The calliope's pause came again and my jaw muscles stiffened in unconscious anticipation. Its mechanisms clunked in preparation for yet another rendition of that screeching melody. My resolve finally broke. I had no idea what this tune was supposed to be, but it was obvious that even before the pipe was damaged, the music had been discordant and unpleasant. It had no place on a decent London street.
I strode to the calliope's rear and wrenched the metal music drum from its housing before the tune could start again; the mechanisms swung into its void with a disappointed clunk. All was blissful silence, save for the calliope's asthmatic exhalations as the steam died down.
Closer examination of the studded brass surface of the cylinder showed that it was heavily tarnished and the screws securing the end plates were badly rusted. Clearly, the drum had been poorly stored but not by Kaufmann: every inch of his calliope was cleaned and polished – even the pipes around the boiler gleamed. Had he found the music drum on a scrap heap or in some run-down pawnshop? Perhaps. It certainly wasn't his originally.
Turning the cylinder on its end revealed an etched metal plate: it was the music's title - “The Dance of the Shadows” - and an address in Thatcham. A memory, buried by the silt of passing years, stirred uneasily. Decades ago, there had been an unholy cult in that parish, squatting in a ruined church. All manner of profane rituals were rumoured to take place in its name - even human sacrifices, residents had whispered.
I had helped storm their ruined chapel, in the days before I needed to shave. As its doors splintered before the shoulders of dozens of stout policemen and one frightened constable on probation, there had been a strange blast of music from within, followed by a howl that chilled us all to the core. By the time we regained our nerve and entered, every cultist inside was dead: their unmarked bodies scattered around a scorched circle, wetted by drizzle falling through gaps in the rotten ceiling.
It was strange the way the cultists were all positioned evenly around the circle when they died, I had remembered thinking. You would think they would be kneeling or standing heads bowed – at least a familiar religious stance – but they weren't: they looked as if they'd been dancing around the music box at the centre of the circle. Their legs were splayed as if ready to hop and their arms were wide as if to embrace a partner who'd just melted away into the air.
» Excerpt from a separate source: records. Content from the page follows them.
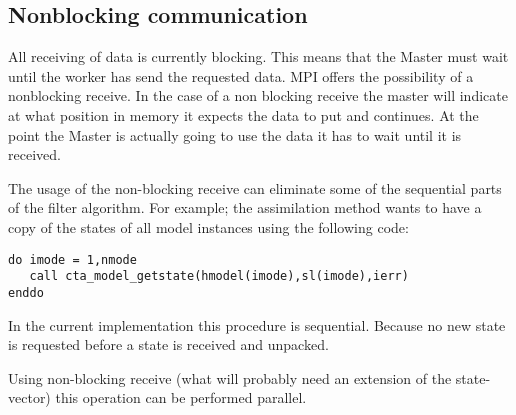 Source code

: \documentclass[a4paper,12pt]{article}
\newcommand{\styles}{../../styles}
\begin{document}
\subsection{Nonblocking communication} \label{Sec:Nonblocking}
All receiving of data is currently blocking. This means that the Master
must wait until the worker has send the requested data. MPI offers the
possibility of a nonblocking receive. In the case of a non blocking receive
the master will indicate at what position in memory it expects the data to
put and continues. At the point the Master is actually going to use the
data it has to wait until it is received. 

The usage of the non-blocking receive can eliminate some of the sequential
parts of the filter algorithm. For example; the assimilation method wants
to have a copy of the states of all model instances using the following
code:

\begin{verbatim}
do imode = 1,nmode
   call cta_model_getstate(hmodel(imode),sl(imode),ierr)
enddo
\end{verbatim}
In the current implementation this procedure is sequential. Because no new
state is requested before a state is received and unpacked.

Using non-blocking receive (what will probably need an extension of the
state-vector) this operation can be performed parallel.




\end{document}
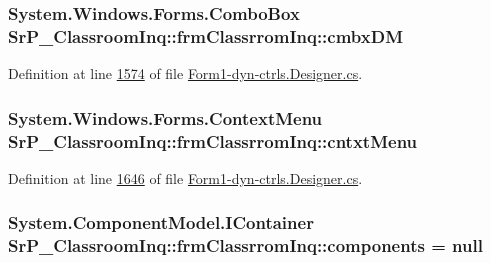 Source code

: \hypertarget{class_sr_p___classroom_inq_1_1frm_classrrom_inq_a3d1c3cd1ef0f02e6e927a4fd741672e5}{
\subsubsection[{cmbx\-D\-M}]{\setlength{\rightskip}{0pt plus 5cm}\-System.\-Windows.\-Forms.\-Combo\-Box {\bf \-Sr\-P\-\_\-\-Classroom\-Inq\-::frm\-Classrrom\-Inq\-::cmbx\-D\-M}}}
\label{class_sr_p___classroom_inq_1_1frm_classrrom_inq_a3d1c3cd1ef0f02e6e927a4fd741672e5}


\-Definition at line \hyperlink{_form1-dyn-ctrls_8_designer_8cs_source_l01574}{1574} of file \hyperlink{_form1-dyn-ctrls_8_designer_8cs_source}{\-Form1-\/dyn-\/ctrls.\-Designer.\-cs}.

\hypertarget{class_sr_p___classroom_inq_1_1frm_classrrom_inq_a7fb167457515aba637054c47a301188e}{
\subsubsection[{cntxt\-Menu}]{\setlength{\rightskip}{0pt plus 5cm}\-System.\-Windows.\-Forms.\-Context\-Menu {\bf \-Sr\-P\-\_\-\-Classroom\-Inq\-::frm\-Classrrom\-Inq\-::cntxt\-Menu}}}
\label{class_sr_p___classroom_inq_1_1frm_classrrom_inq_a7fb167457515aba637054c47a301188e}


\-Definition at line \hyperlink{_form1-dyn-ctrls_8_designer_8cs_source_l01646}{1646} of file \hyperlink{_form1-dyn-ctrls_8_designer_8cs_source}{\-Form1-\/dyn-\/ctrls.\-Designer.\-cs}.

\hypertarget{class_sr_p___classroom_inq_1_1frm_classrrom_inq_a9ae295b3d0621cd5e50bcf8a475c0686}{
\subsubsection[{components}]{\setlength{\rightskip}{0pt plus 5cm}\-System.\-Component\-Model.\-I\-Container {\bf \-Sr\-P\-\_\-\-Classroom\-Inq\-::frm\-Classrrom\-Inq\-::components} = null}}
\label{class_sr_p___classroom_inq_1_1frm_classrrom_inq_a9ae295b3d0621cd5e50bcf8a475c0686}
Mass suicide was the conclusion reached by newspapers, but we were all ordered not to speculate when a spate of inexplicable killings radiated away from the chapel over the next week. No-one was ever arrested for them. There were no suspects. Anyone who could illuminate us was already dead.
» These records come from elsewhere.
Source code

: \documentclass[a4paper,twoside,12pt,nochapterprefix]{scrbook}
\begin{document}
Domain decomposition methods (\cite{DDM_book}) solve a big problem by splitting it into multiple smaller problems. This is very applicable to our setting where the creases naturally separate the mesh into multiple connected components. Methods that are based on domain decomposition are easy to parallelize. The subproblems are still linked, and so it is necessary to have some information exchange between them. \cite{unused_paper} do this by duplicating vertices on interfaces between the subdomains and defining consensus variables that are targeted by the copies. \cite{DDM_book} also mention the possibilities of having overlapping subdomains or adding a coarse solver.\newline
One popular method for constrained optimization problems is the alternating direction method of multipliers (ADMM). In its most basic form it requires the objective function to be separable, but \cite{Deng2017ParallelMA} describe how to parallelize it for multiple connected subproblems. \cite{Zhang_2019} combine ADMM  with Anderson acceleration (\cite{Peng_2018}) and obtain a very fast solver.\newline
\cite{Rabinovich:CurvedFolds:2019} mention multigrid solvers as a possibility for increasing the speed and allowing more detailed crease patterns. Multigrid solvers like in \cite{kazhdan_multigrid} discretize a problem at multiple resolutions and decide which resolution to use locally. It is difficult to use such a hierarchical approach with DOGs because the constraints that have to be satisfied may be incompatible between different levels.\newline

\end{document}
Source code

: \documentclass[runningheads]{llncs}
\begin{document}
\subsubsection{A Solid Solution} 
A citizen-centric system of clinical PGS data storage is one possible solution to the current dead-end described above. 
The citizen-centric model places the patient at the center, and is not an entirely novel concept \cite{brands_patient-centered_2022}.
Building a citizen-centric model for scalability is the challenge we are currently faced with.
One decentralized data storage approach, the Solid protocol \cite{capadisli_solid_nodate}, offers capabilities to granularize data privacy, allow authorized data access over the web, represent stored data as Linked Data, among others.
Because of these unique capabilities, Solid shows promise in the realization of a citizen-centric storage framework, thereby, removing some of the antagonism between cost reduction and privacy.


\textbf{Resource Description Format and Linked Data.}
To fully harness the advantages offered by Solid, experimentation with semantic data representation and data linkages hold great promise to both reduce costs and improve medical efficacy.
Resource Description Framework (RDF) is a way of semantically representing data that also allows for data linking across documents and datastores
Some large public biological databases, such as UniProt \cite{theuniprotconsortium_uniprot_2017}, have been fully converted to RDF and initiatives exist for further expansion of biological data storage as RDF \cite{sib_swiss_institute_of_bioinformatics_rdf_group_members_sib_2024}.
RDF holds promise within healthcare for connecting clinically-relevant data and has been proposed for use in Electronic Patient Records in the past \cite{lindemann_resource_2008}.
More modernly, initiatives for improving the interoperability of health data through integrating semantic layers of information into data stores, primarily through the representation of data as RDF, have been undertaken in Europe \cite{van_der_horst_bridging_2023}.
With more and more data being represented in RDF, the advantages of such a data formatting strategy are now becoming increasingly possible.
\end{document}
The more profane of their possessions were discretely burned; the more mundane were sold at auction and the money raised donated to charity. The music box was burned on a bonfire outside the church before a journalist could sketch it. Some things should be seen by the public; the ghastly etching on the side of that music box shouldn't ever have been seen by anyone. Perhaps someone, maybe a fresh-faced constable reeling from a terrifying experience, might have made a poor judgement about what was safe and spared something evil from the flames.
I bit my bottom lip.
Was it possible? Could it have been that music drum, bobbing back to the surface again after so many years submerged in the mundane?
There was a godless howl deep in the swirling mists.
Something awful was abroad in London tonight.
A streetlamp nearby bloomed into light as the lightermen began their slow procession along the streets. By its light, I had gained a shadow. And another and another as more lamps burst into life. In the flickering of the flames, they seemed to dance around me.